__Task to carry out__: Copy, exactly and without additions, every line in the records below from the one holding "00002b77879a3000 8 - - - rw--- mod_actions.so" through the one holding "00002b77889e7000 2044 - - - ----- mod_proxy_connect.so", both ends included.

-- Exercise materials follows --

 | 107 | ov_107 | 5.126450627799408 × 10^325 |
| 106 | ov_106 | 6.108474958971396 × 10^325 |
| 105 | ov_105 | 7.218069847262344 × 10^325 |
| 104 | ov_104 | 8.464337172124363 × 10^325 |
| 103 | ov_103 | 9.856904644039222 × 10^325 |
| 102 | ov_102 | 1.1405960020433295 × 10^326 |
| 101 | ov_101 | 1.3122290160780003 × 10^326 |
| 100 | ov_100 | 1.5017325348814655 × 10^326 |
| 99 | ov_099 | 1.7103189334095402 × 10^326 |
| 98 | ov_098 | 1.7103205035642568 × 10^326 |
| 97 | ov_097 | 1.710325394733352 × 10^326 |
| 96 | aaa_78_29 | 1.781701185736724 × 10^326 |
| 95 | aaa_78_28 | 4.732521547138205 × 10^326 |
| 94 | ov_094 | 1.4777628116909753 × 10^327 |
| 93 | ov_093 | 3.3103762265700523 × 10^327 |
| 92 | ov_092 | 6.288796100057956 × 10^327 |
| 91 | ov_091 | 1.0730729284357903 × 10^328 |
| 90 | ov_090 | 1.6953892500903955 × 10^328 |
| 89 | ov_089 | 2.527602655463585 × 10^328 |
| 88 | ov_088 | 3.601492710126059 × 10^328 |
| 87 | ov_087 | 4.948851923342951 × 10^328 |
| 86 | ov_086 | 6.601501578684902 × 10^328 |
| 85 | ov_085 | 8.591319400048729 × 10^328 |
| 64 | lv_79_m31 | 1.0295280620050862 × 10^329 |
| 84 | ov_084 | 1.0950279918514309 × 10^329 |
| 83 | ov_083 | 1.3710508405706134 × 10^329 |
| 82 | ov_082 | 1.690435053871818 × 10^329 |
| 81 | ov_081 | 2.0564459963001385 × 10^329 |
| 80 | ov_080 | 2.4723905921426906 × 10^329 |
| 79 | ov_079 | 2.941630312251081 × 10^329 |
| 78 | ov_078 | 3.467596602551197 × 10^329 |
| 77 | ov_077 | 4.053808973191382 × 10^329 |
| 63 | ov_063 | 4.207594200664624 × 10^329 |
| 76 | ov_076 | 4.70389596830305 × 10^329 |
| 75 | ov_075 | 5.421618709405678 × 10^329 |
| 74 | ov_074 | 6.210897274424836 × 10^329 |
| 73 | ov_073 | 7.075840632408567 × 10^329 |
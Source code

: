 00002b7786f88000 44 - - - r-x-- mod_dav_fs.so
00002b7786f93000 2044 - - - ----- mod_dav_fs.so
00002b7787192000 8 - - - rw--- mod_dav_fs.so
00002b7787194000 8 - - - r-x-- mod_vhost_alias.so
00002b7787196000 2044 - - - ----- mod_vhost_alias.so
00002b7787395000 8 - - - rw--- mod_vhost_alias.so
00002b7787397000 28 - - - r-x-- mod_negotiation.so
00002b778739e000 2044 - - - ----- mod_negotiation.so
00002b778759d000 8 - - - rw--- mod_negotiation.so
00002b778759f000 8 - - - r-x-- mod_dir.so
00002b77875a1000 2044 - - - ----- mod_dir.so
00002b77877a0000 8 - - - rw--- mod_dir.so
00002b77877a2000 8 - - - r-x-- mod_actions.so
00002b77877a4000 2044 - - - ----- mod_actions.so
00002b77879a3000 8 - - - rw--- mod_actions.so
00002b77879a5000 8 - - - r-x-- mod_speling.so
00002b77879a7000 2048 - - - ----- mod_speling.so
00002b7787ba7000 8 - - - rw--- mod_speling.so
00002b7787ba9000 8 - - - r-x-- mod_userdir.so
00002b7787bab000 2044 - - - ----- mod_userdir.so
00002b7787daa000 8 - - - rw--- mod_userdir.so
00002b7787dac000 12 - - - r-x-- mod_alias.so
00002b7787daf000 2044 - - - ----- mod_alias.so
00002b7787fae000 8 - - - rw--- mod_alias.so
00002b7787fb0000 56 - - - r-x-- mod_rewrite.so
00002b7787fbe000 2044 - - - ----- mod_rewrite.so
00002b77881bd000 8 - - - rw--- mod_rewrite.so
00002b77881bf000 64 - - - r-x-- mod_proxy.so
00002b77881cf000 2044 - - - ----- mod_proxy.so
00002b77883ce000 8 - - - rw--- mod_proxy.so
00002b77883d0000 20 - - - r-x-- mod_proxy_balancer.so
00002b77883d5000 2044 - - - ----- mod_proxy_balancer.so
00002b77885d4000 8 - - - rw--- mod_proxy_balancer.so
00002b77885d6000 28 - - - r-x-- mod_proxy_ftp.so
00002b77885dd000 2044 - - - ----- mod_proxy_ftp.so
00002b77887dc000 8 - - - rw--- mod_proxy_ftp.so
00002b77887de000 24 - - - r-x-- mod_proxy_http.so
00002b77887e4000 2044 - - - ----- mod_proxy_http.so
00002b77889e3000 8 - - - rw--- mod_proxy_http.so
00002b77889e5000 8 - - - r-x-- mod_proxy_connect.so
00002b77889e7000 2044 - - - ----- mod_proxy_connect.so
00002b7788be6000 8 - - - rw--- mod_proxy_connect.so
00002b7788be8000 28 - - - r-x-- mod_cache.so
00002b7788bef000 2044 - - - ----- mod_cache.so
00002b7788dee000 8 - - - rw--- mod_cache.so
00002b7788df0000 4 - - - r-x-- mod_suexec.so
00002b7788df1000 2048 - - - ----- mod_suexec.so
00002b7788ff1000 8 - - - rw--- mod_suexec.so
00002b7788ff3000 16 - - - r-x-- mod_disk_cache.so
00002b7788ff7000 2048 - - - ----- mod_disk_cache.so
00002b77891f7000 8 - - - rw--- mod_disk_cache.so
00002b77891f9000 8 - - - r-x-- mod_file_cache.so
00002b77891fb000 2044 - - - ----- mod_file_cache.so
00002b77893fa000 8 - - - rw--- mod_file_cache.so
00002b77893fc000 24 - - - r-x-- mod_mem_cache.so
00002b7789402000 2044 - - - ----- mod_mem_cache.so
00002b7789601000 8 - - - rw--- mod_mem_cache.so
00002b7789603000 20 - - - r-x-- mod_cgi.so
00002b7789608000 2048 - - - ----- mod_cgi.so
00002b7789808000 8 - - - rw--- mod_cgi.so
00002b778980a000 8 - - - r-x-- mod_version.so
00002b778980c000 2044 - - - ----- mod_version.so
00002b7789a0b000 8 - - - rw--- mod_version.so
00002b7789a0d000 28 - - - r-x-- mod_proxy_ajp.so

-- Exercise materials concluded --

__Response to this task__:
00002b77879a3000 8 - - - rw--- mod_actions.so
00002b77879a5000 8 - - - r-x-- mod_speling.so
00002b77879a7000 2048 - - - ----- mod_speling.so
00002b7787ba7000 8 - - - rw--- mod_speling.so
00002b7787ba9000 8 - - - r-x-- mod_userdir.so
00002b7787bab000 2044 - - - ----- mod_userdir.so
00002b7787daa000 8 - - - rw--- mod_userdir.so
00002b7787dac000 12 - - - r-x-- mod_alias.so
00002b7787daf000 2044 - - - ----- mod_alias.so
00002b7787fae000 8 - - - rw--- mod_alias.so
00002b7787fb0000 56 - - - r-x-- mod_rewrite.so
00002b7787fbe000 2044 - - - ----- mod_rewrite.so
00002b77881bd000 8 - - - rw--- mod_rewrite.so
00002b77881bf000 64 - - - r-x-- mod_proxy.so
00002b77881cf000 2044 - - - ----- mod_proxy.so
00002b77883ce000 8 - - - rw--- mod_proxy.so
00002b77883d0000 20 - - - r-x-- mod_proxy_balancer.so
00002b77883d5000 2044 - - - ----- mod_proxy_balancer.so
00002b77885d4000 8 - - - rw--- mod_proxy_balancer.so
00002b77885d6000 28 - - - r-x-- mod_proxy_ftp.so
00002b77885dd000 2044 - - - ----- mod_proxy_ftp.so
00002b77887dc000 8 - - - rw--- mod_proxy_ftp.so
00002b77887de000 24 - - - r-x-- mod_proxy_http.so
00002b77887e4000 2044 - - - ----- mod_proxy_http.so
00002b77889e3000 8 - - - rw--- mod_proxy_http.so
00002b77889e5000 8 - - - r-x-- mod_proxy_connect.so
00002b77889e7000 2044 - - - ----- mod_proxy_connect.so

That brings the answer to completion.